After months of observation, the United States made its move. The USS Lassen, a guided-missile destroyer, passed within 12 nautical miles (22 kilometers) of an artificial island built by Beijing in the South China Sea.
“We are asserting the principle of global commons,” Robert Daly, director of the Kissinger Institute on China and the United States, told DW. “These are international waters despite China’s very strong suggestions otherwise.”
The Chinese Foreign Ministry accused the USS Lassen of “illegally” entering the waters off the island, named Subi Reef, and called the maneuver a “deliberate provocation.” A Chinese guided-missile destroyer and naval patrol ship tracked the US warship. Beijing summoned the US ambassador.

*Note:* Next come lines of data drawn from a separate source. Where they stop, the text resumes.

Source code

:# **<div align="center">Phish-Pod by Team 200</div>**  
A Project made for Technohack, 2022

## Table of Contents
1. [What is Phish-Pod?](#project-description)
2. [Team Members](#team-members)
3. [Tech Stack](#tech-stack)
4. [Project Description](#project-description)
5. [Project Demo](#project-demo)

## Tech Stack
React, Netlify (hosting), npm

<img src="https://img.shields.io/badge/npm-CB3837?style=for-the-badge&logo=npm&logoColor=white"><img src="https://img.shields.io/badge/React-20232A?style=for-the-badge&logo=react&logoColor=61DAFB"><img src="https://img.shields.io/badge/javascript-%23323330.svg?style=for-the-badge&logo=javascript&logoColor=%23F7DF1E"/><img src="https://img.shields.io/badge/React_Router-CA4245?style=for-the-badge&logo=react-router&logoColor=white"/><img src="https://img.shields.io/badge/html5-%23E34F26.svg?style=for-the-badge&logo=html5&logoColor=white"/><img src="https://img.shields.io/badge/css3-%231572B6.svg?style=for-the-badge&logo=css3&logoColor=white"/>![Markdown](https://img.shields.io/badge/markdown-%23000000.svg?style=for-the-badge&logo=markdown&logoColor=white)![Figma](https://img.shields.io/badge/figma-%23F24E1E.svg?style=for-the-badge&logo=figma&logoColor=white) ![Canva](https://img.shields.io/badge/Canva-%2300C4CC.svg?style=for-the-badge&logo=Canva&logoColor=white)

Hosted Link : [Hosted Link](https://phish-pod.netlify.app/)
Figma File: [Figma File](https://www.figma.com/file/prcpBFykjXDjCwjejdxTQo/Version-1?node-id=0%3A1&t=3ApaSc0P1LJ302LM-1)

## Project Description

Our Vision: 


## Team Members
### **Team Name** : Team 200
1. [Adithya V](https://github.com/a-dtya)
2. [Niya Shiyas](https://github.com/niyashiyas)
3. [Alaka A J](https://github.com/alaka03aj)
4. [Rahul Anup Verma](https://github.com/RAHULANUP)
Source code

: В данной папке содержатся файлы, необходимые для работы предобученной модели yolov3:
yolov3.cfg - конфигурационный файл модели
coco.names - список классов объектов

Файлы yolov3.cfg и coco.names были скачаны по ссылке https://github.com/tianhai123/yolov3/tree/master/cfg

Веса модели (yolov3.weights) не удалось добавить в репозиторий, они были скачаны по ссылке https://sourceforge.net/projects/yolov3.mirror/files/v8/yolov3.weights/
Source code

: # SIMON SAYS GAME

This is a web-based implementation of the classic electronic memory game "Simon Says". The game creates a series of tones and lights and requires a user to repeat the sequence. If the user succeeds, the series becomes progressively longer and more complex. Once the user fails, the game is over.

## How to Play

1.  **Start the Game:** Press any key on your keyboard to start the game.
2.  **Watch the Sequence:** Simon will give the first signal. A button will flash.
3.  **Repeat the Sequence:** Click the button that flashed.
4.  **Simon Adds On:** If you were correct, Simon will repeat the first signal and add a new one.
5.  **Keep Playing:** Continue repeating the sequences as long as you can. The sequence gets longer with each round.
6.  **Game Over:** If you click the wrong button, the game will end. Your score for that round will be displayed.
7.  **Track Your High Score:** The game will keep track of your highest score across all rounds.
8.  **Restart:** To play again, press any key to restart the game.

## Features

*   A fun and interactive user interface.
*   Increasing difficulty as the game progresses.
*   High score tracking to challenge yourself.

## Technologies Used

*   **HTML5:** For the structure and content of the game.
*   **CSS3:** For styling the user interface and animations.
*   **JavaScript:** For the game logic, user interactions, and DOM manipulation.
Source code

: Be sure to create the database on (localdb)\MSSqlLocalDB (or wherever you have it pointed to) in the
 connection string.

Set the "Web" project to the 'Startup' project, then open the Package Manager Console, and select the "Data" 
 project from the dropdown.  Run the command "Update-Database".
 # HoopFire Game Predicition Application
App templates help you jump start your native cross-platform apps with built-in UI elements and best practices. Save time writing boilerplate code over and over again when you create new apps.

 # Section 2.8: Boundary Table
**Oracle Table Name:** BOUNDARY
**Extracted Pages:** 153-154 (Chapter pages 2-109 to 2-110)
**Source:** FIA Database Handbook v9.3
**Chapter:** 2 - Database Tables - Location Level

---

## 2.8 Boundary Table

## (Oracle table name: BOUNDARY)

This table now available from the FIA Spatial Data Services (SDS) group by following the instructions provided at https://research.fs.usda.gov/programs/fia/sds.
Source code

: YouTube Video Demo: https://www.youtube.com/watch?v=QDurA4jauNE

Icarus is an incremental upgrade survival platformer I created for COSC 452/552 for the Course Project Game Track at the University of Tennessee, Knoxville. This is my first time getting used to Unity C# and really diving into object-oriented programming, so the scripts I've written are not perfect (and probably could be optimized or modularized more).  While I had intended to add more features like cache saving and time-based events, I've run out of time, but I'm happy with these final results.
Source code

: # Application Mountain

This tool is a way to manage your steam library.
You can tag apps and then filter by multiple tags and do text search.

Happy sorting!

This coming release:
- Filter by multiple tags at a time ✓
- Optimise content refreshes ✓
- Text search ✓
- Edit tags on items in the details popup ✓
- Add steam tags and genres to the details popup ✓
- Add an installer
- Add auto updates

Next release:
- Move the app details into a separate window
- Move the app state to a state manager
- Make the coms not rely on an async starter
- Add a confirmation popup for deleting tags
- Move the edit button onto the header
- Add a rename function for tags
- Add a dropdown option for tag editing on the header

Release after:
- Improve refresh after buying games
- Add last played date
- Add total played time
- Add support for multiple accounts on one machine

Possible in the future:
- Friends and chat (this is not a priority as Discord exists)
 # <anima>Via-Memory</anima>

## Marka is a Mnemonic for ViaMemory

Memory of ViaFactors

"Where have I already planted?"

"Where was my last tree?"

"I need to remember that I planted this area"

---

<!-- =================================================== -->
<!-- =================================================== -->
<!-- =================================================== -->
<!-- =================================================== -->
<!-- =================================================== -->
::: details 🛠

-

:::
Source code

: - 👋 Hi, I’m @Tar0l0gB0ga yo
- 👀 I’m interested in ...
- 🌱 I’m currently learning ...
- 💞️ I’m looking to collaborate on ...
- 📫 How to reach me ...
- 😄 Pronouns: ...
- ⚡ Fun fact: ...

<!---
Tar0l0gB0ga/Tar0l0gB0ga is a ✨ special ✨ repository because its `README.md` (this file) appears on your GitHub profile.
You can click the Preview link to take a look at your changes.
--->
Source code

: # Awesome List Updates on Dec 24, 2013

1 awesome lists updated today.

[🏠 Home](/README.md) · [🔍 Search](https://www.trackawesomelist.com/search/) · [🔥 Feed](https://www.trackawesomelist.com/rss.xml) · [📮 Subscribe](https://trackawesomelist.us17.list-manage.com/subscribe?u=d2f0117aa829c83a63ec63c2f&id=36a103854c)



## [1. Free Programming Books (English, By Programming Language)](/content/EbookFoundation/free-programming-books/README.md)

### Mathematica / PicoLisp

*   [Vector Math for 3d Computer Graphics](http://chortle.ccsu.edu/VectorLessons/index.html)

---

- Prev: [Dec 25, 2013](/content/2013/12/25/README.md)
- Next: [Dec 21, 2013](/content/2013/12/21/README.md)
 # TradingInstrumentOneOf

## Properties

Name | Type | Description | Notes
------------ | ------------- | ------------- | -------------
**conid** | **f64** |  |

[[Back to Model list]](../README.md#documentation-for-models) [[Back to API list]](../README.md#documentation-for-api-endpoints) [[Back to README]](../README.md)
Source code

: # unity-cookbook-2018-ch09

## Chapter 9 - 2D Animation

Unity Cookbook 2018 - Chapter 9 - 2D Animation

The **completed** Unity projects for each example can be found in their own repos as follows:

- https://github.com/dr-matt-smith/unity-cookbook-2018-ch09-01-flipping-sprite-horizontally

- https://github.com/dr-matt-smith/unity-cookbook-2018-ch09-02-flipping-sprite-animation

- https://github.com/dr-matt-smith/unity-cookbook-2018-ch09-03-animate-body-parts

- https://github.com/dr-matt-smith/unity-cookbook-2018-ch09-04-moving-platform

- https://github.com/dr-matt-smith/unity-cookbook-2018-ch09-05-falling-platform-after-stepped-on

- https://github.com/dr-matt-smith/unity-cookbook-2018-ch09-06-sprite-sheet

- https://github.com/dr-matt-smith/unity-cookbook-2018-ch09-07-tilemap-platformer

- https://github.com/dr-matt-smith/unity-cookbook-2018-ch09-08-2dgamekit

China has kept its territorial ambitions in the South China Sea intentionally vague. While referencing historical claims to the so-called nine-dash line, a boundary that encompasses upwards of 85 percent of the South China Sea, China has never officially claimed sovereignty.
“Beijing wants to be sure it can defend whatever it claims,” Yun Sun, an expert on Chinese foreign policy at the Stimson Center, told DW. “Currently, China is not confident that it has the actual physical presence in the South China Sea to defend what it wants to claim.”
China has called the US’ sail-by near the artificial Spratly islands illegal and said it would respond to any deliberate provocations
Piecemeal approach
Instead of claiming the waters outright, Beijing has been asserting its position by turning reef and rock formations normally submerged by water into artificial islands with aircraft landing strips and deep-water ports for vessels. China has suggested that the islands are surrounded by a territorial sea of 12 nautical miles.
“We have never said China has done anything illegal,” Daly told DW, describing the US position on building the islands. “We have only said that anything built on a low-tide rock or reef that is underwater much of the time, it does not cast a territorial sea.”
Brunei, Malaysia, Vietnam, the Philippines, and Taiwan also have claims in the South China Sea and have watched China’s growing influence with concern. On Tuesday, the Philippines expressed support for the US move, calling it a restoration of the “balance of power.”
“The Philippines has a mutual defense treaty with the United States and Vietnam has also warmed up its military relations with the United States,” Vincent Wei-cheng Wang, an expert on Chinese foreign policy at the University of Richmond, told DW.
“They hope that by enlisting the United States in this bilateral situation with China that it can bolster their position,” Wang said.
Game of chicken
The dispute is about more than small islands. Thirty percent of global trade moves through the South China Sea’s shipping lanes, including Middle Eastern oil vital to the Chinese economy.
“China is very concerned that if a hostile external maritime power controls the waterway and decides to choke off the Chinese shipment, then China’s economic development may grind to a halt,” Wang said.
In this context, Beijing views the US naval presence as a potential threat to its national security, according to Sun.
“They don’t want the Americans to be there,” Sun said. “With these artificial islands, they are successfully pushing the Americans further out from China’s mainland.”
During Chinese President Xi Jinping’s visit to Washington in September, he said that Beijing had no intent to militarize the artificial islands.
“Has the United States now given China a pretext for going ahead and militarizing anyway?” Daly asked. “It’s going to be a long process of signaling, testing of limits, in effect kind of a game of chicken.”